Apache Oozie is an open source project which is based on Java Web application technology that simplifies the process of creating workflows and manages coordination among jobs. In principle, Oozie has the ability to combine multiple jobs sequentially into a single logical unit of work. One of the advantages of the Oozie framework is that it is integrated with the Apache Hadoop stack with YARN as its architectural center and supports Hadoop jobs for Apache MapReduce, Apache Hive, and Apache Sqoop. In addition to that, it can be used to schedule jobs specific to a system, such as Java programs or shell scripts. Therefore, using Oozie, Hadoop administrators are able to build complex data transformations that can combine the process of different individual tasks and even sub-workflows. This helps to improve the ability for a greater control over complex jobs and makes it easier to repeat those jobs at certain periods of time.
In practice, there are different types of Oozie jobs:
- An Oozie Workflow jobs are directed as Acyclical graphs (DAGs) which are used to specify a sequence of actions that which are to be executed.
- Oozie Coordinator jobs are recurrent Oozie workflow jobs that are operated by time and data availability.
- Oozie Bundle allows packaging multiple coordinators, workflow jobs and makes it easier to manage the lifecycle of those jobs.
An Oozie workflow is a collection of actions arranged in a directed acyclic graph (DAG). This graph contains two types of nodes, control nodes, and action nodes. The first node is the one which is used to define job chronology, provide the rules for beginning and ending a workflow and control the workflow execution path with possible decision paths known as fork and join nodes. The other node is used to trigger the execution of tasks. In some particular it can be a MapReduce job, a pig application, a file stack system task, or a java application.

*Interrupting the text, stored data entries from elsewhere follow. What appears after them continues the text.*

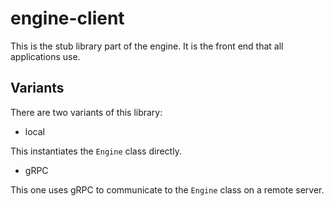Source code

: # engine-client

This is the stub library part of the engine. It is the front end that all applications use.

## Variants

There are two variants of this library:

- local

This instantiates the `Engine` class directly.

- gRPC

This one uses gRPC to communicate to the `Engine` class on a remote server.


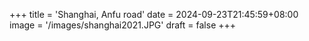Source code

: +++
title = 'Shanghai, Anfu road'
date = 2024-09-23T21:45:59+08:00
image = '/images/shanghai2021.JPG'
draft = false
+++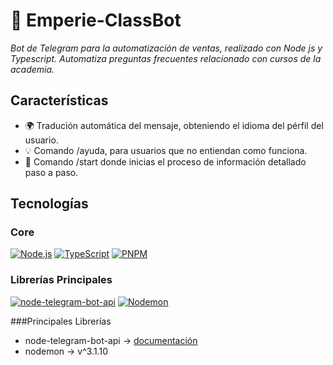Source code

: # 🤖 Emperie-ClassBot

*Bot de Telegram para la automatización de ventas, realizado con Node js y Typescript. Automatiza preguntas frecuentes relacionado con cursos de la academia.*

## Características
- 🌍 Tradución automática del mensaje, obteniendo el idioma del pérfil del usuario.  
- 💡 Comando /ayuda, para usuarios que no entiendan como funciona.  
- 🏁 Comando /start donde inicias el proceso de información detallado paso a paso.  

## Tecnologías
### Core
[![Node.js](https://img.shields.io/badge/Node.js-23.x+-339933?logo=node.js&logoColor=white)](https://nodejs.org/)
[![TypeScript](https://img.shields.io/badge/TypeScript-5.x+-3178C6?logo=typescript&logoColor=white)](https://www.typescriptlang.org/)
[![PNPM](https://img.shields.io/badge/pnpm-10.x+-F69220?logo=pnpm&logoColor=white)](https://pnpm.io/)

### Librerías Principales
[![node-telegram-bot-api](https://img.shields.io/badge/node--telegram--bot--api-0.61+-26A5E4)](https://github.com/yagop/node-telegram-bot-api)
[![Nodemon](https://img.shields.io/badge/Nodemon-3.x-76D04B?logo=nodemon&logoColor=white)](https://nodemon.io/)

###Principales Librerías
- node-telegram-bot-api -> [documentación](https://github.com/yagop/node-telegram-bot-api/tree/master/doc)
- nodemon -> v^3.1.10
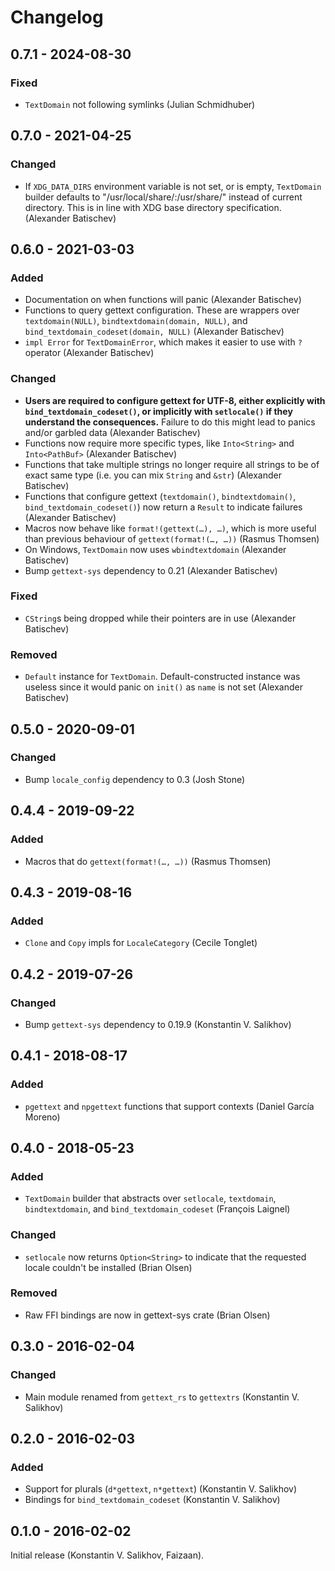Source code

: # Changelog

## 0.7.1 - 2024-08-30

### Fixed

- `TextDomain` not following symlinks (Julian Schmidhuber)



## 0.7.0 - 2021-04-25

### Changed
- If `XDG_DATA_DIRS` environment variable is not set, or is empty, `TextDomain`
    builder defaults to "/usr/local/share/:/usr/share/" instead of current
    directory. This is in line with XDG base directory specification. (Alexander
    Batischev)



## 0.6.0 - 2021-03-03

### Added
- Documentation on when functions will panic (Alexander Batischev)
- Functions to query gettext configuration. These are wrappers over
    `textdomain(NULL)`, `bindtextdomain(domain, NULL)`, and
    `bind_textdomain_codeset(domain, NULL)` (Alexander Batischev)
- `impl Error` for `TextDomainError`, which makes it easier to use with `?`
    operator (Alexander Batischev)

### Changed
- **Users are required to configure gettext for UTF-8, either explicitly with
    `bind_textdomain_codeset()`, or implicitly with `setlocale()` if they understand
    the consequences.** Failure to do this might lead to panics and/or garbled
    data (Alexander Batischev)
- Functions now require more specific types, like `Into<String>` and
    `Into<PathBuf>` (Alexander Batischev)
- Functions that take multiple strings no longer require all strings to be of
    exact same type (i.e. you can mix `String` and `&str`) (Alexander Batischev)
- Functions that configure gettext (`textdomain()`, `bindtextdomain()`,
    `bind_textdomain_codeset()`) now return a `Result` to indicate failures
    (Alexander Batischev)
- Macros now behave like `format!(gettext(…), …)`, which is more useful than
    previous behaviour of `gettext(format!(…, …))` (Rasmus Thomsen)
- On Windows, `TextDomain` now uses `wbindtextdomain` (Alexander Batischev)
- Bump `gettext-sys` dependency to 0.21 (Alexander Batischev)

### Fixed
- `CString`s being dropped while their pointers are in use (Alexander Batischev)

### Removed
- `Default` instance for `TextDomain`. Default-constructed instance was useless
    since it would panic on `init()` as `name` is not set (Alexander Batischev)



## 0.5.0 - 2020-09-01

### Changed
- Bump `locale_config` dependency to 0.3 (Josh Stone)



## 0.4.4 - 2019-09-22

### Added
- Macros that do `gettext(format!(…, …))` (Rasmus Thomsen)



## 0.4.3 - 2019-08-16

### Added
- `Clone` and `Copy` impls for `LocaleCategory` (Cecile Tonglet)



## 0.4.2 - 2019-07-26

### Changed
- Bump `gettext-sys` dependency to 0.19.9 (Konstantin V. Salikhov)



## 0.4.1 - 2018-08-17

### Added
- `pgettext` and `npgettext` functions that support contexts (Daniel García
    Moreno)



## 0.4.0 - 2018-05-23

### Added
- `TextDomain` builder that abstracts over `setlocale`, `textdomain`,
    `bindtextdomain`, and `bind_textdomain_codeset` (François Laignel)

### Changed
- `setlocale` now returns `Option<String>` to indicate that the requested locale
    couldn't be installed (Brian Olsen)

### Removed
- Raw FFI bindings are now in gettext-sys crate (Brian Olsen)



## 0.3.0 - 2016-02-04

### Changed
- Main module renamed from `gettext_rs` to `gettextrs` (Konstantin V. Salikhov)



## 0.2.0 - 2016-02-03

### Added
- Support for plurals (`d*gettext`, `n*gettext`) (Konstantin V. Salikhov)
- Bindings for `bind_textdomain_codeset` (Konstantin V. Salikhov)



## 0.1.0 - 2016-02-02

Initial release (Konstantin V. Salikhov, Faizaan).

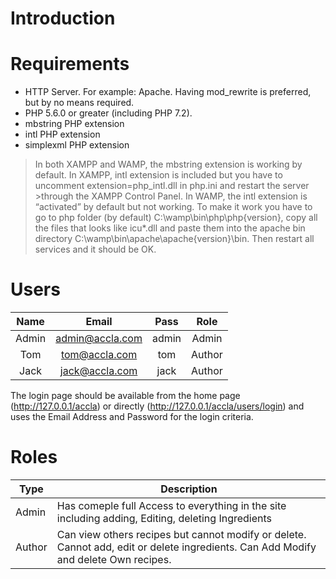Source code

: # Introduction 

# Requirements
* HTTP Server. For example: Apache. Having mod_rewrite is preferred, but by no means required.
* PHP 5.6.0 or greater (including PHP 7.2).
* mbstring PHP extension
* intl PHP extension
* simplexml PHP extension

>In both XAMPP and WAMP, the mbstring extension is working by default.
>In XAMPP, intl extension is included but you have to uncomment extension=php_intl.dll in php.ini and restart the server >through the XAMPP Control Panel.
>In WAMP, the intl extension is “activated” by default but not working. To make it work you have to go to php folder (by default) C:\wamp\bin\php\php{version}, copy all the files that looks like icu*.dll and paste them into the apache bin directory C:\wamp\bin\apache\apache{version}\bin. Then restart all services and it should be OK.

# Users
| Name  | Email           | Pass  | Role  |
| :---: | :-------------: | :---: | :----:|
| Admin | admin@accla.com | admin | Admin |
| Tom   | tom@accla.com   | tom   | Author|
| Jack  | jack@accla.com  | jack  | Author|

The login page should be available from the home page (http://127.0.0.1/accla) or directly (http://127.0.0.1/accla/users/login) and uses the Email Address and Password for the login criteria.

# Roles
| Type  | Description|
| ----- | -----------|
| Admin | Has comeple full Access to everything in the site including adding, Editing, deleting Ingredients |
| Author| Can view others recipes but cannot modify or delete. Cannot add, edit or delete ingredients. Can Add Modify and delete Own recipes. |
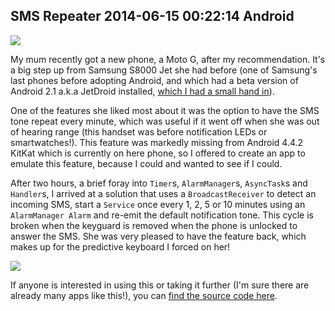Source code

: SMS Repeater
2014-06-15 00:22:14
Android
---

![](http://ninedof.files.wordpress.com/2014/06/smsrepeater.png)

My mum recently got a new phone, a Moto G, after my recommendation. It's a big step up from Samsung S8000 Jet she had before (one of Samsung's last phones before adopting Android, and which had a beta version of Android 2.1 a.k.a JetDroid installed, <a title="JetDroid Guide" href="http://www.jetdroid.org/forum/viewtopic.php?f=11&t=18">which I had a small hand in</a>).

One of the features she liked most about it was the option to have the SMS tone repeat every minute, which was useful if it went off when she was out of hearing range (this handset was before notification LEDs or smartwatches!). This feature was markedly missing from Android 4.4.2 KitKat which is currently on here phone, so I offered to create an app to emulate this feature, because I could and wanted to see if I could.

After two hours, a brief foray into <code>Timer</code>s, <code>AlarmManager</code>s, <code>AsyncTask</code>s and <code>Handler</code>s, I arrived at a solution that uses a <code>BroadcastReceiver</code> to detect an incoming SMS, start a <code>Service</code> once every 1, 2, 5 or 10 minutes using an <code>AlarmManager Alarm</code> and re-emit the default notification tone. This cycle is broken when the keyguard is removed when the phone is unlocked to answer the SMS. She was very pleased to have the feature back, which makes up for the predictive keyboard I forced on her!

![](http://ninedof.files.wordpress.com/2014/06/repeater-screeny.png?w=545)

If anyone is interested in using this or taking it further (I'm sure there are already many apps like this!), you can <a title="Source Code" href="https://github.com/C-D-Lewis/sms-repeater">find the source code here</a>.

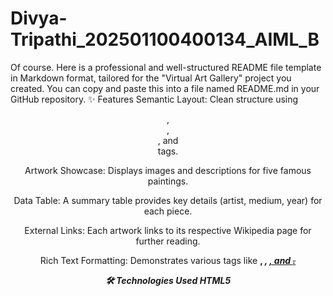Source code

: # Divya-Tripathi_202501100400134_AIML_B
Of course. Here is a professional and well-structured README file template in Markdown format, tailored for the "Virtual Art Gallery" project you created. You can copy and paste this into a file named README.md in your GitHub repository.
✨ Features
Semantic Layout: Clean structure using <header>, <main>, <footer>, and <section> tags.

Artwork Showcase: Displays images and descriptions for five famous paintings.

Data Table: A summary table provides key details (artist, medium, year) for each piece.

External Links: Each artwork links to its respective Wikipedia page for further reading.

Rich Text Formatting: Demonstrates various tags like <strong>, <em>, <ins>, and <del>.

🛠️ Technologies Used
HTML5


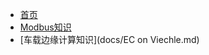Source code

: <!-- docs/_sidebar.md -->

* [首页](README.md)
* [Modbus知识](Modbus.md)
* [车载边缘计算知识](docs/EC on Viechle.md)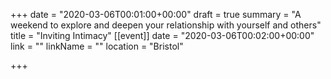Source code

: +++
date = "2020-03-06T00:01:00+00:00"
draft = true
summary = "A weekend to explore and deepen your relationship with yourself and others"
title = "Inviting Intimacy"
[[event]]
date = "2020-03-06T00:02:00+00:00"
link = ""
linkName = ""
location = "Bristol"

+++
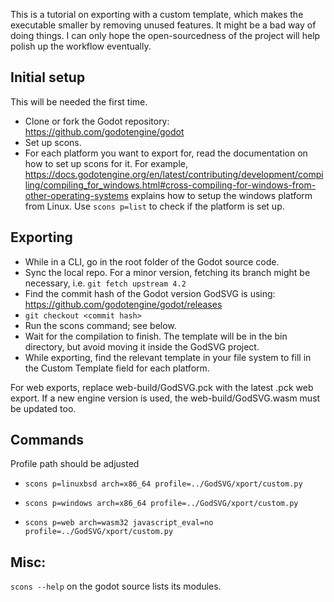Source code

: This is a tutorial on exporting with a custom template, which makes the executable smaller by removing unused features. It might be a bad way of doing things. I can only hope the open-sourcedness of the project will help polish up the workflow eventually.

## Initial setup

This will be needed the first time.

- Clone or fork the Godot repository: https://github.com/godotengine/godot
- Set up scons.
- For each platform you want to export for, read the documentation on how to set up scons for it. For example, https://docs.godotengine.org/en/latest/contributing/development/compiling/compiling_for_windows.html#cross-compiling-for-windows-from-other-operating-systems explains how to setup the windows platform from Linux. Use `scons p=list` to check if the platform is set up.

## Exporting

- While in a CLI, go in the root folder of the Godot source code.
- Sync the local repo. For a minor version, fetching its branch might be necessary, i.e. `git fetch upstream 4.2`
- Find the commit hash of the Godot version GodSVG is using: https://github.com/godotengine/godot/releases
- `git checkout <commit hash>`
- Run the scons command; see below.
- Wait for the compilation to finish. The template will be in the bin directory, but avoid moving it inside the GodSVG project.
- While exporting, find the relevant template in your file system to fill in the Custom Template field for each platform.

For web exports, replace web-build/GodSVG.pck with the latest .pck web export. If a new engine version is used, the web-build/GodSVG.wasm must be updated too.

## Commands

Profile path should be adjusted

- `scons p=linuxbsd arch=x86_64 profile=../GodSVG/xport/custom.py`

- `scons p=windows arch=x86_64 profile=../GodSVG/xport/custom.py`

- `scons p=web arch=wasm32 javascript_eval=no profile=../GodSVG/xport/custom.py`

## Misc:

`scons --help` on the godot source lists its modules.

Oozie is a native Hadoop stack integrator that supports all types of Hadoop jobs and is integrated with the Hadoop stack. Oozie is responsible for triggering the workflow actions, where the actual execution of tasks is done using Hadoop MapReduce. Therefore, Oozie becomes able to leverage existing Hadoop machinery for load balancing, fail-over. Oozie detects completion of tasks through callback and polling. When Oozie starts a task it provides a unique call back HTTP URL to the task and notifies that URL when it is complete. Oozie workflow definition language is XML-based and it is known as the Hadoop Process Definition Language. Oozie comes with a command-line program; this command-line program interacts with Oozie server using REST.
Oozie helps the Hadoop users in chaining and automating the execution of big data processing tasks into a defined workflow is quite a useful feature in real-world practices. Oozie workflows can be parameterized using variables within the workflow definition. When submitting a workflow, job values for the parameters also must be provided. If properly parameterized using different output directions, several identical workflow jobs can run concurrently.